Start of Supplied records
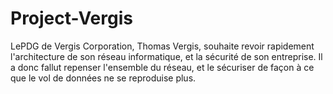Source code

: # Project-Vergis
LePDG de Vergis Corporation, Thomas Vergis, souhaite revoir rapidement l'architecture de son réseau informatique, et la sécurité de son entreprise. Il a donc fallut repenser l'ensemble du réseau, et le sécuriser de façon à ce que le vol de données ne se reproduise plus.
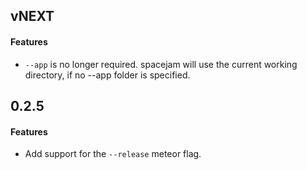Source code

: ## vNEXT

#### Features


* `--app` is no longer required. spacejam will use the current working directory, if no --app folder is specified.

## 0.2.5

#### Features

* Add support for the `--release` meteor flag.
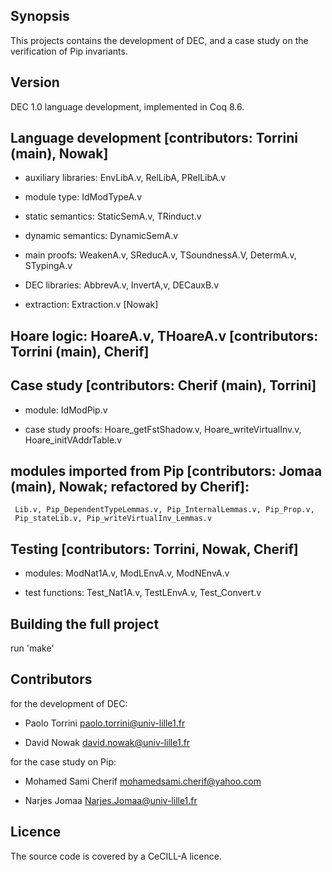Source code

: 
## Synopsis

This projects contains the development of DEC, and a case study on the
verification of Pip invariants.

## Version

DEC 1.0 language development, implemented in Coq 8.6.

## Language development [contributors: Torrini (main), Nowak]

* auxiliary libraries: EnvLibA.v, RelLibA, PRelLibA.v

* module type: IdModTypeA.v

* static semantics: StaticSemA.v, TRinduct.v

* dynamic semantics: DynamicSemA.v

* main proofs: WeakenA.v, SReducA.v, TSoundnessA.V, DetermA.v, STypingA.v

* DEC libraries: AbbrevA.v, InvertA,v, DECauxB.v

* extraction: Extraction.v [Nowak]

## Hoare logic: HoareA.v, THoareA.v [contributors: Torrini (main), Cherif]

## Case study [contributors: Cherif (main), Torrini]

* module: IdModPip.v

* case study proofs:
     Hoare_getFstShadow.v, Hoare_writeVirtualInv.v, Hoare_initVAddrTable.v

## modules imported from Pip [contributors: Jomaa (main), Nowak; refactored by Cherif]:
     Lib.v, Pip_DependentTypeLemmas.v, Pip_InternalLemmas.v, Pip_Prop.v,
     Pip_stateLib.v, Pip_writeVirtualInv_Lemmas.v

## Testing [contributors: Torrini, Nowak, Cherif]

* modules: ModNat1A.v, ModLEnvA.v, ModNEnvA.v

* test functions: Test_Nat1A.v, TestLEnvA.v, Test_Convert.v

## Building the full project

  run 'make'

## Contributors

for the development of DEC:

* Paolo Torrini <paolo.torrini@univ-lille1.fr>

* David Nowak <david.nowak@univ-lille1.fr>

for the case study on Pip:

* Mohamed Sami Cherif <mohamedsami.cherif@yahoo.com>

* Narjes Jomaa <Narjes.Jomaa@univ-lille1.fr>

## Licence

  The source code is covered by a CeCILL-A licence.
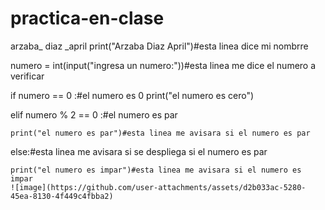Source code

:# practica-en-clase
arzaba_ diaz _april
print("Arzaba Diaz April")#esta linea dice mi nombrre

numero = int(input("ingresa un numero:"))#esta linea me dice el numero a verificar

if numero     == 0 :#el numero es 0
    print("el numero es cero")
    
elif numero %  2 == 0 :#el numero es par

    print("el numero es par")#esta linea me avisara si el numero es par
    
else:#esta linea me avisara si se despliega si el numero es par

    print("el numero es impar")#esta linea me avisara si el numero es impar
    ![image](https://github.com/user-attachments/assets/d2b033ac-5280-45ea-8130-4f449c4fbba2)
End of Supplied records
Start of Supplied records
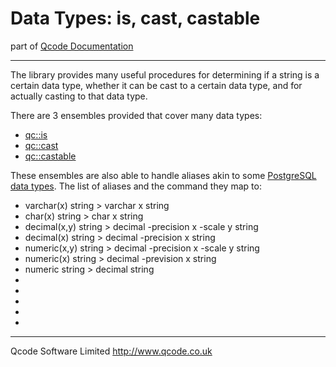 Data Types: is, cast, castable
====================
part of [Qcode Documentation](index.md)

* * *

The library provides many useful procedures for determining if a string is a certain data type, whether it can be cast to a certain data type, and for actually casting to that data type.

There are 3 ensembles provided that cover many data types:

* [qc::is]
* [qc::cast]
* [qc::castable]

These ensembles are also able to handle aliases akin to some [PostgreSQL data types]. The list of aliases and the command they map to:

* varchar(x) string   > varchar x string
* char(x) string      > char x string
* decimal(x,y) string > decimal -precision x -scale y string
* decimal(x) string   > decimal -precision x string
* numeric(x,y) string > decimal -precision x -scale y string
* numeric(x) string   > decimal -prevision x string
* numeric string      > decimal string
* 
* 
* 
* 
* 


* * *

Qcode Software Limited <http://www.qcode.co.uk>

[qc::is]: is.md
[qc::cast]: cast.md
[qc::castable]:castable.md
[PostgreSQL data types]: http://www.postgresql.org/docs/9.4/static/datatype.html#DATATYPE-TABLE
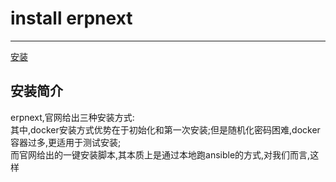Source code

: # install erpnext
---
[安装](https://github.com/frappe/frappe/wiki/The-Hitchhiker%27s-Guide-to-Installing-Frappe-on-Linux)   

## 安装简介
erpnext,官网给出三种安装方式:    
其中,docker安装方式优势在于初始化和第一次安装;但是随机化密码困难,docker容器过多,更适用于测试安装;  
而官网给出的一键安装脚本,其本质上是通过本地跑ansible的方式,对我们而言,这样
End of Supplied records
Start of Supplied records
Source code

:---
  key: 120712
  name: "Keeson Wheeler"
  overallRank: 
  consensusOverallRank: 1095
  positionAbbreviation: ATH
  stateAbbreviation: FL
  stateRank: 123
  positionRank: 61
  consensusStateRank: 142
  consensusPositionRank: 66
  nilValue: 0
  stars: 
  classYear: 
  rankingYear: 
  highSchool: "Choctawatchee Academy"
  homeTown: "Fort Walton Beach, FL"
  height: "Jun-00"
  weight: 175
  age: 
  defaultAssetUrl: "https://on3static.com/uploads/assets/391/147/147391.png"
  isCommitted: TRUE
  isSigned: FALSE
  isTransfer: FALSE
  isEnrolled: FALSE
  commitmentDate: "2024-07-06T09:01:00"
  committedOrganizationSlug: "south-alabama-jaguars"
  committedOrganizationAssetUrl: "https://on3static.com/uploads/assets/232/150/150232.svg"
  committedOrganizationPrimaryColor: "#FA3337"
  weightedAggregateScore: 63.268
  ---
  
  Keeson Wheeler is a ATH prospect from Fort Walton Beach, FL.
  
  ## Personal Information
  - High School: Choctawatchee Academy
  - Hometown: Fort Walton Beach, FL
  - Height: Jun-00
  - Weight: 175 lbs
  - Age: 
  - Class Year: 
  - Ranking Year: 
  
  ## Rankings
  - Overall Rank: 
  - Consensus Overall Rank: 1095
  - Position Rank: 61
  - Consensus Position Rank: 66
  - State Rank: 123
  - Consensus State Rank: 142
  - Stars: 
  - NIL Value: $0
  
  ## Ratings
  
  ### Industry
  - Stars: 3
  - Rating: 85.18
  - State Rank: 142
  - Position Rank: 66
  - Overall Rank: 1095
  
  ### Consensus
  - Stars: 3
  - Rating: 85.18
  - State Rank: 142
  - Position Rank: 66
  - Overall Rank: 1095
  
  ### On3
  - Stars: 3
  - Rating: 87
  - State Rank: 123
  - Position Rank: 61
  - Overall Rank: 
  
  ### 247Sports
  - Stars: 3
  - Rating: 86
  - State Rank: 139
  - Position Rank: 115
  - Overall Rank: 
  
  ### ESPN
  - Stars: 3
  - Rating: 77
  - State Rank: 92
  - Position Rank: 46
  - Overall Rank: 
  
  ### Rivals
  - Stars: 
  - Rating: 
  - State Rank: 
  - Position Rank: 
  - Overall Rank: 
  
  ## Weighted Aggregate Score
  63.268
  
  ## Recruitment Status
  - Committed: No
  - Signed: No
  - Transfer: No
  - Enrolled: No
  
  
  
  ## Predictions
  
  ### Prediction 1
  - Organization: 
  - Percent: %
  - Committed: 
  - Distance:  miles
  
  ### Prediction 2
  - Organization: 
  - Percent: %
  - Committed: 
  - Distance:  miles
End of Supplied records
• What you will do:
When you reach the line containing "### Consensus" in the data above, start copying exactly, and stop after the line containing "- State Rank: 139".

• Answer for the task:
  ### Consensus
  - Stars: 3
  - Rating: 85.18
  - State Rank: 142
  - Position Rank: 66
  - Overall Rank: 1095
  
  ### On3
  - Stars: 3
  - Rating: 87
  - State Rank: 123
  - Position Rank: 61
  - Overall Rank: 
  
  ### 247Sports
  - Stars: 3
  - Rating: 86
  - State Rank: 139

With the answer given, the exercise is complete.